Tonight’s ‘debate’ went nowhere near a fact-based picture of both sides of the balance sheet for an independent Scotland.

It made no reference at all to the essential fragility of earnings from the oil and gas assets an independent Scotland would inherit.

Neither the UK now nor an independent Scotland ‘own’ these assets. They are leased under contract to the oil and gas companies.

Scotland therefore would  ‘own’, not the oil but only the right to levy tax on the profits from oil and gas production.

First Minister Alex Salmond has committed to lowering corporation tax to encourage business development in an independent Scotland. But it is corporation tax that brings in the revenues from the oil and gas sector – when they are producing, which is profit driven and erratic. So an independent Scotland would already be looking at earning less from this industry than does the UK at present.

Then, a few weeks ago, Mr Salmond was forced to assure the oil and gas sector players, in a visit to Aberdeen, that an independent Scotland  would ‘help’ them with decommissioning costs for the over-aged North Sea infrastructure.
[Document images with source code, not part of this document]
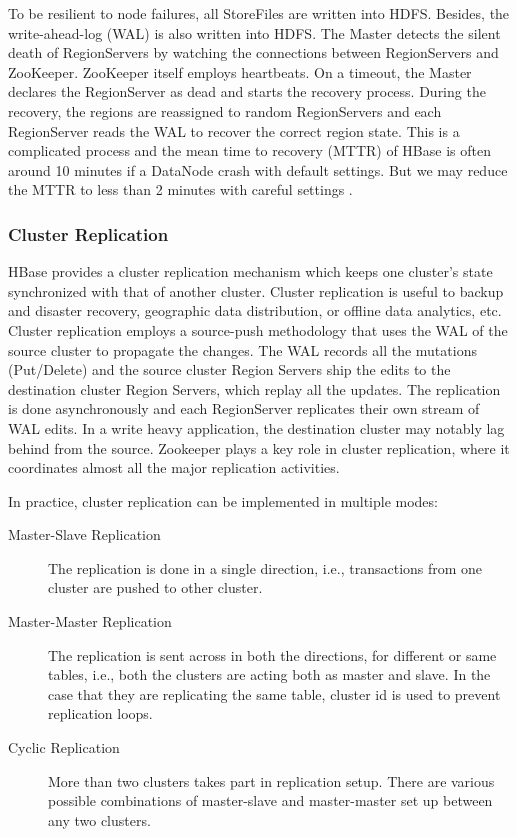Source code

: \documentclass[12pt]{book}
\begin{document}
To be resilient to node failures, all StoreFiles are written into HDFS. Besides, the write-ahead-log (WAL) is also written into HDFS. The Master detects the silent death of RegionServers by watching the connections between RegionServers and ZooKeeper. ZooKeeper itself employs heartbeats. On a timeout, the Master declares the RegionServer as dead and starts the recovery process. During the recovery, the regions are reassigned to random RegionServers and each RegionServer reads the WAL to recover the correct region state. This is a complicated process and the mean time to recovery (MTTR) of HBase is often around 10 minutes if a DataNode crash with default settings. But we may reduce the MTTR to less than 2 minutes with careful settings \cite{HBaseMTTR}.

\subsubsection{Cluster Replication}

HBase provides a cluster replication mechanism which keeps one cluster's state synchronized with that of another cluster. Cluster replication is useful to backup and disaster recovery, geographic data distribution, or offline data analytics, etc. Cluster replication employs a source-push methodology that uses the WAL of the source cluster to propagate the changes. The WAL records all the mutations (Put/Delete) and the source cluster Region Servers ship the edits to the destination cluster Region Servers, which replay all the updates. The replication is done asynchronously and each RegionServer replicates their own stream of WAL edits. In a write heavy application, the destination cluster may notably lag behind from the source. Zookeeper plays a key role in cluster replication, where it coordinates almost all the major replication activities.

In practice, cluster replication can be implemented in multiple modes:
\begin{description}
\item[Master-Slave Replication]
The replication is done in a single direction, i.e., transactions from one cluster are pushed to other cluster.
\item[Master-Master Replication]
The replication is sent across in both the directions, for different or same tables, i.e., both the clusters are acting both as master and slave. In the case that they are replicating the same table, cluster id is used to prevent replication loops.
\item[Cyclic Replication]
More than two clusters takes part in replication setup. There are various possible combinations of master-slave and master-master set up between any two clusters. 
\end{description}
\end{document}
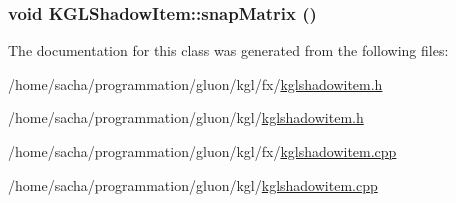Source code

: \hypertarget{class_k_g_l_shadow_item_e597951a632787a9f9ada111a051db8a}{
\subsubsection[{snapMatrix}]{\setlength{\rightskip}{0pt plus 5cm}void KGLShadowItem::snapMatrix ()}}
\label{class_k_g_l_shadow_item_e597951a632787a9f9ada111a051db8a}




The documentation for this class was generated from the following files:\begin{CompactItemize}
\item 
/home/sacha/programmation/gluon/kgl/fx/\hyperlink{fx_2kglshadowitem_8h}{kglshadowitem.h}\item 
/home/sacha/programmation/gluon/kgl/\hyperlink{kglshadowitem_8h}{kglshadowitem.h}\item 
/home/sacha/programmation/gluon/kgl/fx/\hyperlink{fx_2kglshadowitem_8cpp}{kglshadowitem.cpp}\item 
/home/sacha/programmation/gluon/kgl/\hyperlink{kglshadowitem_8cpp}{kglshadowitem.cpp}\end{CompactItemize}
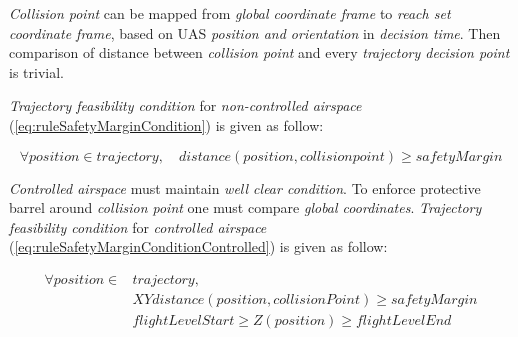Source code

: \emph{Collision point} can be mapped from \emph{global coordinate frame} to \emph{reach set coordinate frame}, based on UAS \emph{position and orientation} in \emph{decision time}. Then comparison of distance between \emph{collision point} and every \emph{trajectory decision point} is trivial. 

\emph{Trajectory feasibility condition}  for \emph{non-controlled airspace} (\ref{eq:ruleSafetyMarginCondition}) is given as follow:

\begin{equation}\label{eq:ruleSafetyMarginCondition}
    \forall position \in trajectory, \quad distance(position,collision point) \ge safetyMargin
\end{equation}

\noindent\emph{Controlled airspace} must maintain \emph{well clear condition}. To enforce protective barrel around \emph{collision point} one must compare \emph{global coordinates}.
\emph{Trajectory feasibility condition}  for \emph{controlled airspace} (\ref{eq:ruleSafetyMarginConditionControlled}) is given as follow:

\begin{equation}\label{eq:ruleSafetyMarginConditionControlled}
    \begin{aligned}
        \forall position \in &trajectory,\\
        &XYdistance(position,collisionPoint) \ge safetyMargin\\
        &flightLevelStart \ge Z(position) \ge flightLevelEnd
    \end{aligned}
\end{equation}

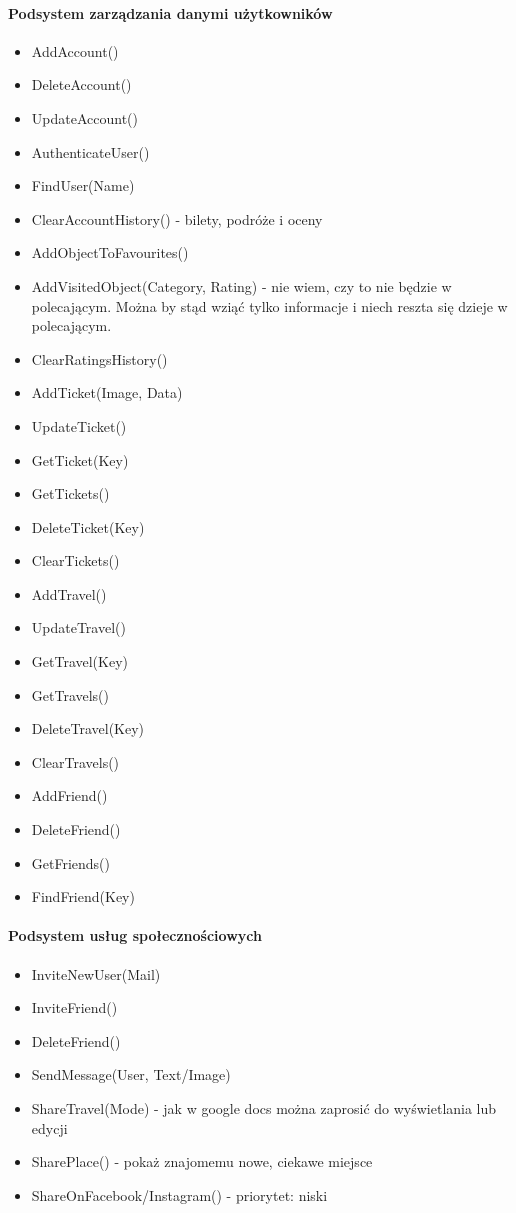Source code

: \documentclass[10pt,twoside,a4paper]{report}
\begin{document}
\paragraph{Podsystem zarządzania danymi użytkowników}
\begin{itemize}
\item AddAccount()
\item DeleteAccount()
\item UpdateAccount()
\item AuthenticateUser()
\item FindUser(Name)
\item ClearAccountHistory() - bilety, podróże i oceny

\item AddObjectToFavourites()
\item AddVisitedObject(Category, Rating) - nie wiem, czy to nie będzie w polecającym.
Można by stąd wziąć tylko informacje i niech reszta się dzieje w polecającym.
\item ClearRatingsHistory()

\item AddTicket(Image, Data)
\item UpdateTicket()
\item GetTicket(Key)
\item GetTickets()
\item DeleteTicket(Key)
\item ClearTickets()

\item AddTravel()
\item UpdateTravel()
\item GetTravel(Key)
\item GetTravels()
\item DeleteTravel(Key)
\item ClearTravels()

\item AddFriend()
\item DeleteFriend()
\item GetFriends()
\item FindFriend(Key)
\end{itemize}

\paragraph{Podsystem usług społecznościowych}
\begin{itemize}
\item InviteNewUser(Mail)
\item InviteFriend()
\item DeleteFriend()
\item SendMessage(User, Text/Image)

\item ShareTravel(Mode) - jak w google docs można zaprosić do wyświetlania lub edycji
\item SharePlace() - pokaż znajomemu nowe, ciekawe miejsce
\item ShareOnFacebook/Instagram() - priorytet: niski
\end{itemize}
\end{document}
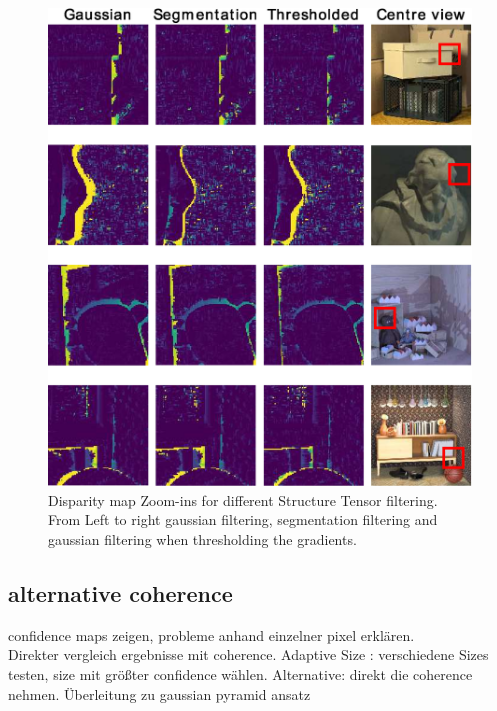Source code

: \documentclass  [
  paper    = a4,
  BCOR     = 10mm,
  twoside,
  fontsize = 12pt,
  fleqn,
  toc      = bibnumbered,
  toc      = listofnumbered,
  numbers  = noendperiod,
  headings = normal,
  listof   = leveldown,
  version  = 3.03
]                                       {scrreprt}
\begin{document}
\begin{figure}
	\centering
	\includegraphics[width=1\linewidth]{images/thresh_results_morph}
	\caption[Disparity map Zoom-ins for different methods]{Disparity map Zoom-ins for different Structure Tensor filtering. From Left to right gaussian filtering, segmentation filtering and gaussian filtering when thresholding the gradients.}
	\label{fig:threshresultsmorph}
\end{figure}



\subsection{alternative coherence}
confidence maps zeigen, probleme anhand einzelner pixel erklären.\\
Direkter vergleich ergebnisse mit coherence.
Adaptive Size : verschiedene Sizes testen, size mit größter confidence wählen. Alternative: direkt die coherence nehmen. Überleitung zu gaussian pyramid ansatz
\end{document}
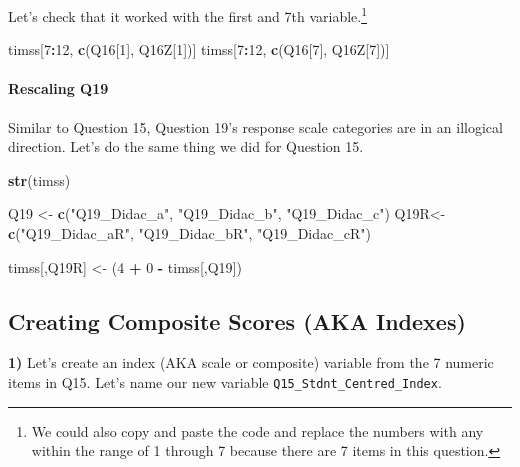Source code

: \documentclass[
]{article}
\newenvironment{Shaded}{\begin{snugshade}}{\end{snugshade}}
\newcommand{\DecValTok}[1]{\textcolor[rgb]{0.00,0.00,0.81}{#1}}
\newcommand{\KeywordTok}[1]{\textcolor[rgb]{0.13,0.29,0.53}{\textbf{#1}}}
\newcommand{\NormalTok}[1]{#1}
\newcommand{\OperatorTok}[1]{\textcolor[rgb]{0.81,0.36,0.00}{\textbf{#1}}}
\newcommand{\StringTok}[1]{\textcolor[rgb]{0.31,0.60,0.02}{#1}}
\begin{document}
Let's check that it worked with the first and 7th variable.\footnote{We could also copy and paste the code and replace the numbers with any within the range of 1 through 7 because there are 7 items in this question.}

\begin{Shaded}
\begin{Highlighting}[]
\NormalTok{timss[}\DecValTok{7}\OperatorTok{:}\DecValTok{12}\NormalTok{, }\KeywordTok{c}\NormalTok{(Q16[}\DecValTok{1}\NormalTok{], Q16Z[}\DecValTok{1}\NormalTok{])]}
\NormalTok{timss[}\DecValTok{7}\OperatorTok{:}\DecValTok{12}\NormalTok{, }\KeywordTok{c}\NormalTok{(Q16[}\DecValTok{7}\NormalTok{], Q16Z[}\DecValTok{7}\NormalTok{])]}
\end{Highlighting}
\end{Shaded}

\hypertarget{rescaling-q19}{%
\paragraph{Rescaling Q19}\label{rescaling-q19}}

Similar to Question 15, Question 19's response scale categories are in an illogical direction. Let's do the same thing we did for Question 15.

\begin{Shaded}
\begin{Highlighting}[]
\KeywordTok{str}\NormalTok{(timss) }

\NormalTok{Q19 <-}\StringTok{ }\KeywordTok{c}\NormalTok{(}\StringTok{"Q19_Didac_a"}\NormalTok{,  }\StringTok{"Q19_Didac_b"}\NormalTok{,  }\StringTok{"Q19_Didac_c"}\NormalTok{)}
\NormalTok{Q19R<-}\StringTok{ }\KeywordTok{c}\NormalTok{(}\StringTok{"Q19_Didac_aR"}\NormalTok{, }\StringTok{"Q19_Didac_bR"}\NormalTok{, }\StringTok{"Q19_Didac_cR"}\NormalTok{) }

\NormalTok{timss[,Q19R] <-}\StringTok{ }\NormalTok{(}\DecValTok{4} \OperatorTok{+}\StringTok{ }\DecValTok{0} \OperatorTok{-}\StringTok{ }\NormalTok{timss[,Q19]) }
\end{Highlighting}
\end{Shaded}

\hypertarget{creating-composite-scores-aka-indexes}{%
\subsection{Creating Composite Scores (AKA Indexes)}\label{creating-composite-scores-aka-indexes}}

\textbf{1)} Let's create an index (AKA scale or composite) variable from the 7 numeric items in Q15. Let's name our new variable \texttt{Q15\_Stdnt\_Centred\_Index}.
\end{document}
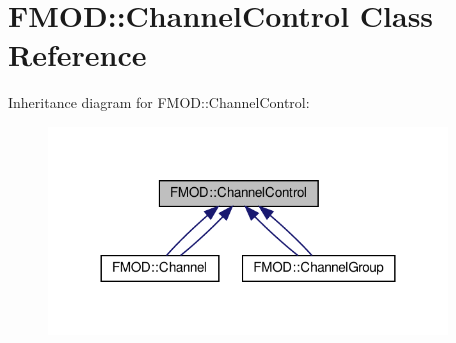 \hypertarget{classFMOD_1_1ChannelControl}{}\section{F\+M\+OD\+:\+:Channel\+Control Class Reference}
\label{classFMOD_1_1ChannelControl}


Inheritance diagram for F\+M\+OD\+:\+:Channel\+Control\+:
\nopagebreak
\begin{figure}[H]
\begin{center}
\leavevmode
\includegraphics[width=300pt]{classFMOD_1_1ChannelControl__inherit__graph}
\end{center}
\end{figure}
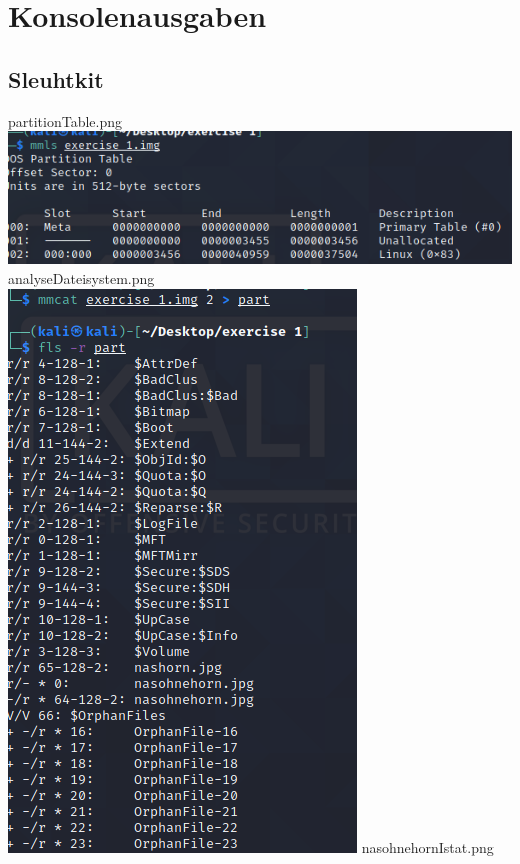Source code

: \chapter{Konsolenausgaben}


\section{Sleuhtkit}

partitionTable.png\\
\includegraphics[scale=0.6]{bilder/partition_table.png } \\
analyseDateisystem.png\\
\includegraphics[scale=0.6]{bilder/analyse_Dateisystem.png } \newpage
nasohnehornIstat.png\\

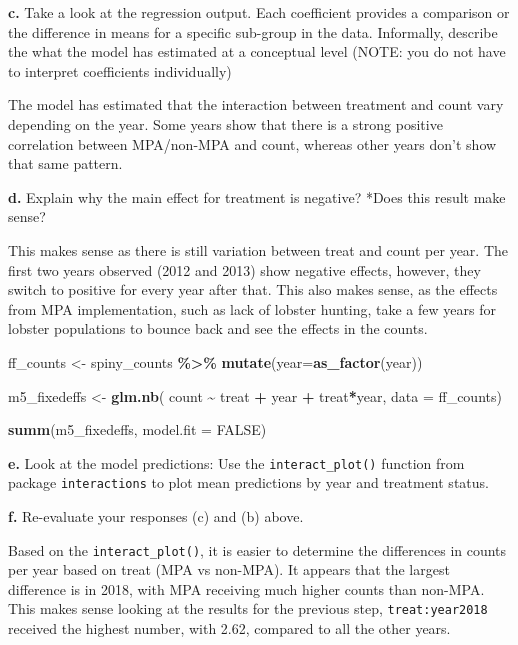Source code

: \documentclass[
]{article}
\newenvironment{Shaded}{\begin{snugshade}}{\end{snugshade}}
\newcommand{\AttributeTok}[1]{\textcolor[rgb]{0.13,0.29,0.53}{#1}}
\newcommand{\ConstantTok}[1]{\textcolor[rgb]{0.56,0.35,0.01}{#1}}
\newcommand{\FunctionTok}[1]{\textcolor[rgb]{0.13,0.29,0.53}{\textbf{#1}}}
\newcommand{\NormalTok}[1]{#1}
\newcommand{\OtherTok}[1]{\textcolor[rgb]{0.56,0.35,0.01}{#1}}
\newcommand{\SpecialCharTok}[1]{\textcolor[rgb]{0.81,0.36,0.00}{\textbf{#1}}}
\begin{document}
\textbf{c.} Take a look at the regression output. Each coefficient
provides a comparison or the difference in means for a specific
sub-group in the data. Informally, describe the what the model has
estimated at a conceptual level (NOTE: you do not have to interpret
coefficients individually)

The model has estimated that the interaction between treatment and count
vary depending on the year. Some years show that there is a strong
positive correlation between MPA/non-MPA and count, whereas other years
don't show that same pattern.

\textbf{d.} Explain why the main effect for treatment is negative? *Does
this result make sense?

This makes sense as there is still variation between treat and count per
year. The first two years observed (2012 and 2013) show negative
effects, however, they switch to positive for every year after that.
This also makes sense, as the effects from MPA implementation, such as
lack of lobster hunting, take a few years for lobster populations to
bounce back and see the effects in the counts.

\begin{Shaded}
\begin{Highlighting}[]
\NormalTok{ff\_counts }\OtherTok{\textless{}{-}}\NormalTok{ spiny\_counts }\SpecialCharTok{\%\textgreater{}\%} 
    \FunctionTok{mutate}\NormalTok{(}\AttributeTok{year=}\FunctionTok{as\_factor}\NormalTok{(year))}
    
\NormalTok{m5\_fixedeffs }\OtherTok{\textless{}{-}} \FunctionTok{glm.nb}\NormalTok{(}
\NormalTok{    count }\SpecialCharTok{\textasciitilde{}} 
\NormalTok{        treat }\SpecialCharTok{+}
\NormalTok{        year }\SpecialCharTok{+}
\NormalTok{        treat}\SpecialCharTok{*}\NormalTok{year,}
    \AttributeTok{data =}\NormalTok{ ff\_counts)}

\FunctionTok{summ}\NormalTok{(m5\_fixedeffs, }\AttributeTok{model.fit =} \ConstantTok{FALSE}\NormalTok{)}
\end{Highlighting}
\end{Shaded}

\textbf{e.} Look at the model predictions: Use the
\texttt{interact\_plot()} function from package \texttt{interactions} to
plot mean predictions by year and treatment status.

\textbf{f.} Re-evaluate your responses (c) and (b) above.

Based on the \texttt{interact\_plot()}, it is easier to determine the
differences in counts per year based on treat (MPA vs non-MPA). It
appears that the largest difference is in 2018, with MPA receiving much
higher counts than non-MPA. This makes sense looking at the results for
the previous step, \texttt{treat:year2018} received the highest number,
with 2.62, compared to all the other years.
\end{document}
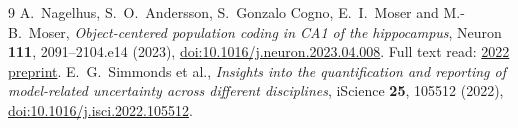 \documentclass[11pt,a4paper]{article}
\begin{document}
\begin{thebibliography}{9}
 A.~Nagelhus, S.~O.~Andersson, S.~Gonzalo Cogno, E.~I.~Moser and M.-B.~Moser, \emph{Object-centered population coding in CA1 of the hippocampus}, Neuron \textbf{111}, 2091--2104.e14 (2023), \href{https://doi.org/10.1016/j.neuron.2023.04.008}{doi:10.1016/j.neuron.2023.04.008}. Full text read: \href{https://doi.org/10.1101/2022.07.07.499197}{2022 preprint}.
 E.~G.~Simmonds et al., \emph{Insights into the quantification and reporting of model-related uncertainty across different disciplines}, iScience \textbf{25}, 105512 (2022), \href{https://doi.org/10.1016/j.isci.2022.105512}{doi:10.1016/j.isci.2022.105512}.
\end{thebibliography}
\end{document}
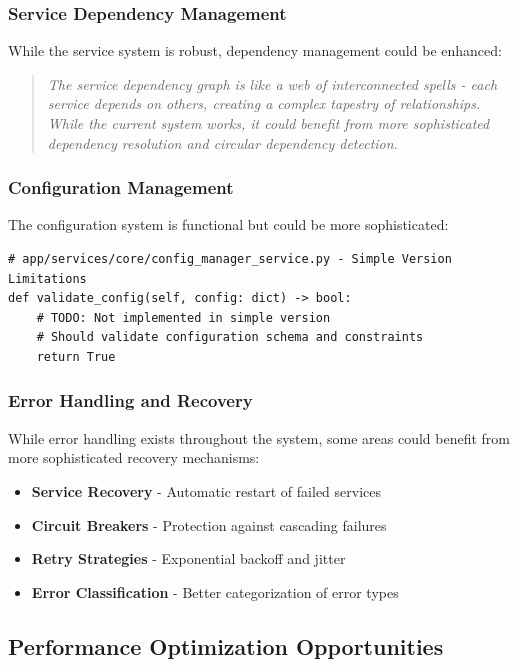 \documentclass[11pt]{article}
\begin{document}
\subsubsection{Service Dependency Management}

While the service system is robust, dependency management could be enhanced:

\begin{quote}
\emph{The service dependency graph is like a web of interconnected spells - each service depends on others, creating a complex tapestry of relationships. While the current system works, it could benefit from more sophisticated dependency resolution and circular dependency detection.}
\end{quote}

\subsubsection{Configuration Management}

The configuration system is functional but could be more sophisticated:

\begin{lstlisting}[style=python]
# app/services/core/config_manager_service.py - Simple Version Limitations
def validate_config(self, config: dict) -> bool:
    # TODO: Not implemented in simple version
    # Should validate configuration schema and constraints
    return True
\end{lstlisting}

\subsubsection{Error Handling and Recovery}

While error handling exists throughout the system, some areas could benefit from more sophisticated recovery mechanisms:

\begin{itemize}
\item \textbf{Service Recovery} - Automatic restart of failed services
\item \textbf{Circuit Breakers} - Protection against cascading failures
\item \textbf{Retry Strategies} - Exponential backoff and jitter
\item \textbf{Error Classification} - Better categorization of error types
\end{itemize}

\subsection{Performance Optimization Opportunities}
\end{document}
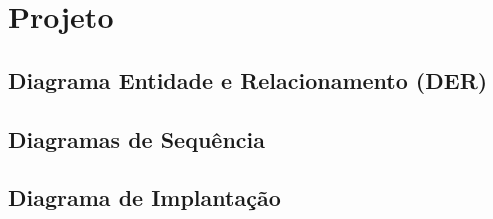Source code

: \chapter{Projeto}

\section{Diagrama Entidade e Relacionamento (DER)}

\section{Diagramas de Sequência}

\section{Diagrama de Implantação}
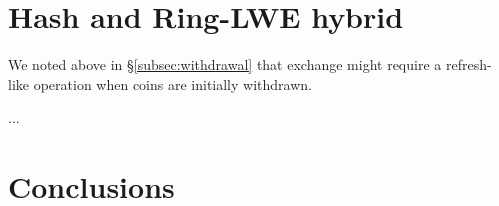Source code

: \documentclass{llncs}
\begin{document}
\section{Hash and Ring-LWE hybrid}

We noted above in \S\ref{subsec:withdrawal} that exchange might
require a refresh-like operation when coins are initially withdrawn.

...

\section{Conclusions}






\end{document}

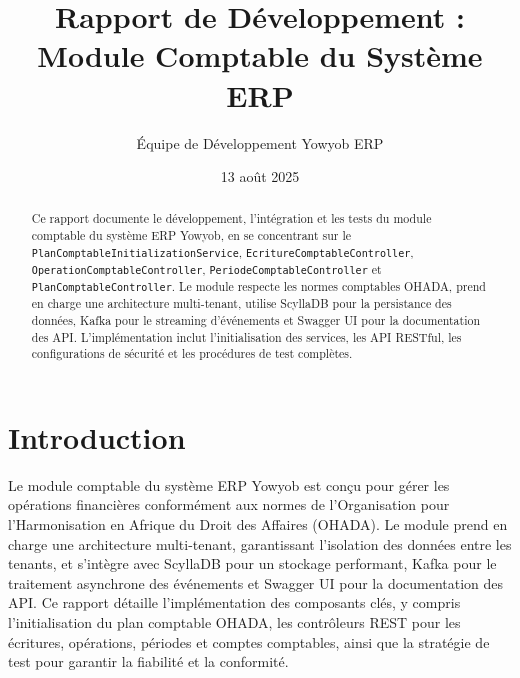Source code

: \documentclass[a4paper,12pt]{article}
\title{Rapport de Développement : Module Comptable du Système ERP}
\author{Équipe de Développement Yowyob ERP}
\date{13 août 2025}
\begin{document}
\maketitle

\begin{abstract}
Ce rapport documente le développement, l'intégration et les tests du module comptable du système ERP Yowyob, en se concentrant sur le \texttt{PlanComptableInitializationService}, \texttt{EcritureComptableController}, \texttt{OperationComptableController}, \texttt{PeriodeComptableController} et \texttt{PlanComptableController}. Le module respecte les normes comptables OHADA, prend en charge une architecture multi-tenant, utilise ScyllaDB pour la persistance des données, Kafka pour le streaming d'événements et Swagger UI pour la documentation des API. L'implémentation inclut l'initialisation des services, les API RESTful, les configurations de sécurité et les procédures de test complètes.
\end{abstract}

\section{Introduction}
Le module comptable du système ERP Yowyob est conçu pour gérer les opérations financières conformément aux normes de l'Organisation pour l'Harmonisation en Afrique du Droit des Affaires (OHADA). Le module prend en charge une architecture multi-tenant, garantissant l'isolation des données entre les tenants, et s'intègre avec ScyllaDB pour un stockage performant, Kafka pour le traitement asynchrone des événements et Swagger UI pour la documentation des API. Ce rapport détaille l'implémentation des composants clés, y compris l'initialisation du plan comptable OHADA, les contrôleurs REST pour les écritures, opérations, périodes et comptes comptables, ainsi que la stratégie de test pour garantir la fiabilité et la conformité.
\end{document}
The First Minister had no alternative but to make this commitment to reassure the industry. He had to match an unannounced agreement just made with the industry by the UK government – to give it relief on corporation tax as a contribution towards the costs of North Sea decommissioning.

The agreement the First Minister made means that an independent Scotland would see very little revenue from oil and gas for a considerable time; where, as a devolved member of the Union, it will continue regardless to receive its traditional funding allocations.

Set this serious reduction of potential earnings from oil against a debt burden much higher than we had assumed, against a much more reduced ability to pay than we had assumed – and against the promises being regularly made by the SNP to spend even more on welfare and social protection -  and the sums obviously do not add up.

Yet tonight no one even asked Mr Swinney for the figures to justify his sweeping assurance that of course Scotland – ‘the ’8th wealthiest country in the world’ – could afford independence.

Concerns

The lack of awareness of the financial realities amongst almost all members of the audience is of real concern; and the lack of any real interest in having such information is numbing.

We seem to have ‘educated’ a nation, living in the greatest ever plankton of information yet largely incapable of dealing with information.

The fact that the younger members of the audience were much more vigorously pro independence than the more mature – and explicit in saying that they didn’t care about the costs or the challenges, is of real concern.

A Progressive Scottish Opinion poll quoted in this morning’s press, showing 27% supporting independence and 59% supporting the Union, also showed that two thirds of the 18-24 age bracket intended to vote ‘No’.

None of this necessarily offers comfort to those wishing to see Scotland continue as a member of the United Kingdom.

This poll made no mention of the crucial 16-18 band, on whose intentions there has been no substantive recent polling.

When the TV cameras go chasing opinions from this sector, they invariably go to the middle class articulates, where many are at least informed and proud of it – whichever way they intend to vote. The cameras never go into the hard edge sink schools or near those more likely to be uninterested in information and more prone to vote on a battlefield myth.

It is not unlikely that this single sector of brand new voters will take Scotland into an independence whose gravity they have not lived long enough to understand but who, being young and uncommitted, will have the latitude to ship out when it involves tough times.

Tonight was all about the battlefield mentality.